Peter Beinart gets this half-right:

I understand the impulse for America to “do something” in Syria. I grasp the logic behind funding some of the militias fighting Bashar Assad, even if America’s history of funding militias may be propelling Afghanistan and Iraq toward civil war. But there’s something disgraceful about our tendency to wax moralistic about preventing suffering in countries in which we have not yet intervened while we brazenly ignore the suffering we have helped cause in the countries in which we have.

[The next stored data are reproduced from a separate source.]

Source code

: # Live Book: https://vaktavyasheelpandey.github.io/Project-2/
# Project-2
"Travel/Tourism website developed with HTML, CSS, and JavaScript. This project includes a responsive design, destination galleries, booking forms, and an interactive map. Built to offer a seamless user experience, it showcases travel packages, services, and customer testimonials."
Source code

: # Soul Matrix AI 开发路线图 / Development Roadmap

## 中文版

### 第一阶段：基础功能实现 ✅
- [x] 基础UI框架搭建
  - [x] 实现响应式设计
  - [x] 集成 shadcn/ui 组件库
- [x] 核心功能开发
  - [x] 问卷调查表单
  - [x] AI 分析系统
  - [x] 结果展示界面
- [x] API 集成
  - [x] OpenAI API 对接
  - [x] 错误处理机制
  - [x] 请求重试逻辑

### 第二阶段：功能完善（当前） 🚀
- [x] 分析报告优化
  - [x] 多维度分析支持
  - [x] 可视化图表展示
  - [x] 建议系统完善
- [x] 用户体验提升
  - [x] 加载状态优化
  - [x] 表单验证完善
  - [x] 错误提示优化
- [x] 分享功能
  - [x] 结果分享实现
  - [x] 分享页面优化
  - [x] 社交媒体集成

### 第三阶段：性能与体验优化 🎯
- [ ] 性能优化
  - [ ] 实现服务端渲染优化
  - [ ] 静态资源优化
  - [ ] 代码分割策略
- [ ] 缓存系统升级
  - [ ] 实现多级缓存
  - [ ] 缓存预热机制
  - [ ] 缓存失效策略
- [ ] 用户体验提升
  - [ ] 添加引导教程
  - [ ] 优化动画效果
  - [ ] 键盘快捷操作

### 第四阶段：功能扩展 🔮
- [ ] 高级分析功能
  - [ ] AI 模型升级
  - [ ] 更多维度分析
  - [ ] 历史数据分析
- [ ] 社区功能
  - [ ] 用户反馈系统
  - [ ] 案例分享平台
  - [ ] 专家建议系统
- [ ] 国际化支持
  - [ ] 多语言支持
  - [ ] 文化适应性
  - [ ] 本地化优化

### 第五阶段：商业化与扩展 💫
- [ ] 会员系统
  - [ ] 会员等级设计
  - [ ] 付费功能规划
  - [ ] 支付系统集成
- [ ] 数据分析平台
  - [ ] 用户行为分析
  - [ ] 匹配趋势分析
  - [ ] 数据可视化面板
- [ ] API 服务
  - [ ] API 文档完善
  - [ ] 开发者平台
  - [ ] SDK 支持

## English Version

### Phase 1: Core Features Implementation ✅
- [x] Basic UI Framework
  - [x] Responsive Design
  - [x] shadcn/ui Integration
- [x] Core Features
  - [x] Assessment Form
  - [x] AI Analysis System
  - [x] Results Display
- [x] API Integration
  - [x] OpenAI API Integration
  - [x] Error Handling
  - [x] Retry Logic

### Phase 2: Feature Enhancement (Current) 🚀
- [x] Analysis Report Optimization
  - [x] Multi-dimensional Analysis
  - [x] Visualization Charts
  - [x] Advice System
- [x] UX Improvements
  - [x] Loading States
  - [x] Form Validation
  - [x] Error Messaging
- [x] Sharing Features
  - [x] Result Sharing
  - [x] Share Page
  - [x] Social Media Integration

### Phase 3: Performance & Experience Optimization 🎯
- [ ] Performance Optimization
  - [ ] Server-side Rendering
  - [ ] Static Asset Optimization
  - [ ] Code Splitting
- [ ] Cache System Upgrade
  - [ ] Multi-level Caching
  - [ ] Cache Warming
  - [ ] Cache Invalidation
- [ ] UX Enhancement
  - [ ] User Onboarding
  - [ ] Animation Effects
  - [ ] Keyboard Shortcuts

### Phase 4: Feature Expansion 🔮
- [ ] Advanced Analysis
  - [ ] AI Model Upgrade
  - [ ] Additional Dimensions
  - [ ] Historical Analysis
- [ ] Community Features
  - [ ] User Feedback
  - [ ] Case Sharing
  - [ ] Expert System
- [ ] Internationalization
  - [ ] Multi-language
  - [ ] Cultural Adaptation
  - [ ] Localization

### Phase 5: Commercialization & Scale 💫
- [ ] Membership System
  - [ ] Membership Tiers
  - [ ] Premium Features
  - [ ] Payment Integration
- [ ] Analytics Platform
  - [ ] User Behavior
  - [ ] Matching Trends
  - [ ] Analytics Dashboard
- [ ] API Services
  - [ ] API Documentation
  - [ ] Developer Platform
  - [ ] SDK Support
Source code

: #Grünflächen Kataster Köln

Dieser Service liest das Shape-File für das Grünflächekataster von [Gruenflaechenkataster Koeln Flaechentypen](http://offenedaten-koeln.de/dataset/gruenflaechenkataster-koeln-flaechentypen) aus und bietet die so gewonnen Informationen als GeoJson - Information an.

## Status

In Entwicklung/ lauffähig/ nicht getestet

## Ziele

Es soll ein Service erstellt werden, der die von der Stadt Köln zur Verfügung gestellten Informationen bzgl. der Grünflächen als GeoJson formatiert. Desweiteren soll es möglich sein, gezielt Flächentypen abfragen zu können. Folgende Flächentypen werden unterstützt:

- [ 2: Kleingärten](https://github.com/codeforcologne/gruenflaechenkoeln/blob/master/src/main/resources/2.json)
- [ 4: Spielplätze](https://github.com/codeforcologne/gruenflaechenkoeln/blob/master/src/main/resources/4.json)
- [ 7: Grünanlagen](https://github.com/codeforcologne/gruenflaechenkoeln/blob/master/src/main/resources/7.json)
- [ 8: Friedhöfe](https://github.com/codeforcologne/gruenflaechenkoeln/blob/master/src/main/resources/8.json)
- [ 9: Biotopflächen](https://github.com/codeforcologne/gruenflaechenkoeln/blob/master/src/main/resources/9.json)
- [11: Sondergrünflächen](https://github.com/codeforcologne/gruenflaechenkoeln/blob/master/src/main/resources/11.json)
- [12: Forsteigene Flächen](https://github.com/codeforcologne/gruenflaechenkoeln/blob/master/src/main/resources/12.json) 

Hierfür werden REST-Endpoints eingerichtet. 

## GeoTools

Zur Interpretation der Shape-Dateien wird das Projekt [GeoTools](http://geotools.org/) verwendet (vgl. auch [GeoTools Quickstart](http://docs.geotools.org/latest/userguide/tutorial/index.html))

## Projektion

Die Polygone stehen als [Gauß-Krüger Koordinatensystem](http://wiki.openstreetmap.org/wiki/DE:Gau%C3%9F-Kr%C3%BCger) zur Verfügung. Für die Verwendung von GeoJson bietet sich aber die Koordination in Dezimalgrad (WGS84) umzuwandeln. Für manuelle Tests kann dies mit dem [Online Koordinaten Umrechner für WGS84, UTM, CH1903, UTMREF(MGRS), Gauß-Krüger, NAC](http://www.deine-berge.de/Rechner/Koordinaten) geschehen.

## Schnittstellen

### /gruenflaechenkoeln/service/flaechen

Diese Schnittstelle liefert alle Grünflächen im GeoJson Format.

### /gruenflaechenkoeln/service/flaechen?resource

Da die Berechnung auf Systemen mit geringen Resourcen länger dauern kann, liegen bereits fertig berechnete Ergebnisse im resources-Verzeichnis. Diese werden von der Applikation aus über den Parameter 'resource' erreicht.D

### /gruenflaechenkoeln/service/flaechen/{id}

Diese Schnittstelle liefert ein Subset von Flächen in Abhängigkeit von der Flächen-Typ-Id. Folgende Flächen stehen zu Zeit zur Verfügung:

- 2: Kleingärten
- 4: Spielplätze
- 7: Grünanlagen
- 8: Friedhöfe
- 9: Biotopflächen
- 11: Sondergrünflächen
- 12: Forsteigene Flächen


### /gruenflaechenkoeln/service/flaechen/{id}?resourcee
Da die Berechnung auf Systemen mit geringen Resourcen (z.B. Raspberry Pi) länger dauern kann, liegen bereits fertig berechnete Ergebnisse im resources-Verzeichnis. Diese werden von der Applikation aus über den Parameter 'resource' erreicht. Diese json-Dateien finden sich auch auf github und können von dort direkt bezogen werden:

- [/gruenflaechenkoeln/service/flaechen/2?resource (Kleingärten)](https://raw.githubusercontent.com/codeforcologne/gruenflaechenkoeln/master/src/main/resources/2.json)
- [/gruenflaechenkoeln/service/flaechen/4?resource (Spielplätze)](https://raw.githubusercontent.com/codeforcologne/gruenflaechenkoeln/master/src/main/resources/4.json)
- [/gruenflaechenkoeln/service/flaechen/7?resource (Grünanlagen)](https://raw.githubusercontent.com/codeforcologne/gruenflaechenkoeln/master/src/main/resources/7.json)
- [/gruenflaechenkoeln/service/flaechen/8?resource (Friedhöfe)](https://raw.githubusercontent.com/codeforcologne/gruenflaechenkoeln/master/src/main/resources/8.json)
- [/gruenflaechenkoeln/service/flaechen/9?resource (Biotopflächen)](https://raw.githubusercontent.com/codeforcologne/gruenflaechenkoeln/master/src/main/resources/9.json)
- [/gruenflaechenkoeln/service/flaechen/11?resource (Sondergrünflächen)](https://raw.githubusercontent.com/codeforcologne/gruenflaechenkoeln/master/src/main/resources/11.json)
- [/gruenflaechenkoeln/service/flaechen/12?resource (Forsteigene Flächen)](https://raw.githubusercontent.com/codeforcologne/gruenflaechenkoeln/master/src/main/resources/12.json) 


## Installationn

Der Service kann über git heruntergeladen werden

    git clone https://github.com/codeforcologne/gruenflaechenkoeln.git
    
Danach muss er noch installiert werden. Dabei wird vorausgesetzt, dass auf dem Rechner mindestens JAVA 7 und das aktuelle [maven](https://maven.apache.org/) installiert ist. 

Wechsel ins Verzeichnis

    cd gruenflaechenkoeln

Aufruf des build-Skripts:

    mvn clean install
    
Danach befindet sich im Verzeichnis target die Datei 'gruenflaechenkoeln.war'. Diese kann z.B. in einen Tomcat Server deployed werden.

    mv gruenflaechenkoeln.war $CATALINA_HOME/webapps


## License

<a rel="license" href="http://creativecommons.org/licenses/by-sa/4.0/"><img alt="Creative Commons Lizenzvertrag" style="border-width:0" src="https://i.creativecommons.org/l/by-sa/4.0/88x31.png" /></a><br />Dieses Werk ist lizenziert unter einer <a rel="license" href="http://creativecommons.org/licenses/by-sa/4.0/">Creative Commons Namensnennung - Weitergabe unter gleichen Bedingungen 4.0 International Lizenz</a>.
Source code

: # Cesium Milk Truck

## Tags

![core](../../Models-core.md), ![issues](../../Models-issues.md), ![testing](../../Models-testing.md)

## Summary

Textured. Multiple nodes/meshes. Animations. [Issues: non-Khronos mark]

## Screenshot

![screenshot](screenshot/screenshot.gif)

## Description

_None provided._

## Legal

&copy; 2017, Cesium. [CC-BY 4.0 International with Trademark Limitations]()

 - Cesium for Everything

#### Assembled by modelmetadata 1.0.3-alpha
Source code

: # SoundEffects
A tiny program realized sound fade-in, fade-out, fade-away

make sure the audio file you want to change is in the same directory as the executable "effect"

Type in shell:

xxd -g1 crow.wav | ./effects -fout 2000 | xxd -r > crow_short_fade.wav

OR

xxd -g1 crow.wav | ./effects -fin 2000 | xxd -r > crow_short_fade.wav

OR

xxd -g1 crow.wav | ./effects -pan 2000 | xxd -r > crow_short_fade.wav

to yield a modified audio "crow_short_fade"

Beinart is right that this sort of moralizing is disgraceful, but it isn’t “our tendency.” It’s the tendency of a relatively small number of pundits and politicians that are responsible for driving foreign policy debates in this direction. Of course, it is easier for this tendency to flourish when the people demanding that the U.S. “do something” are able to keep the debate in vague terms of inaction vs. action, abdication vs. leadership, and so on. Honestly, I don’t understand the impulse for America to “do something” in Syria when “doing something” is a euphemism for killing people in Syria or providing weapons with which more Syrians will be killed. If one wants to ensure that even more Syrians not aligned with the opposition end up dead or expelled from their homes, there is a certain logic to providing funds and weapons to anti-regime forces. It just happens to be an appalling, indefensible logic. Arming insurgents will very likely intensify the conflict, it will facilitate attacks on civilians on the “wrong” side, and it will prolong the conflict while increasing the number of those killed and displaced. The truly disgraceful thing about interventionist moralizing over these conflicts is that the moralizing rhetoric is just a goad to get the U.S. into the conflict as a participant or as a patron, and as a result it will often inflict more destruction and suffering than would have occurred otherwise.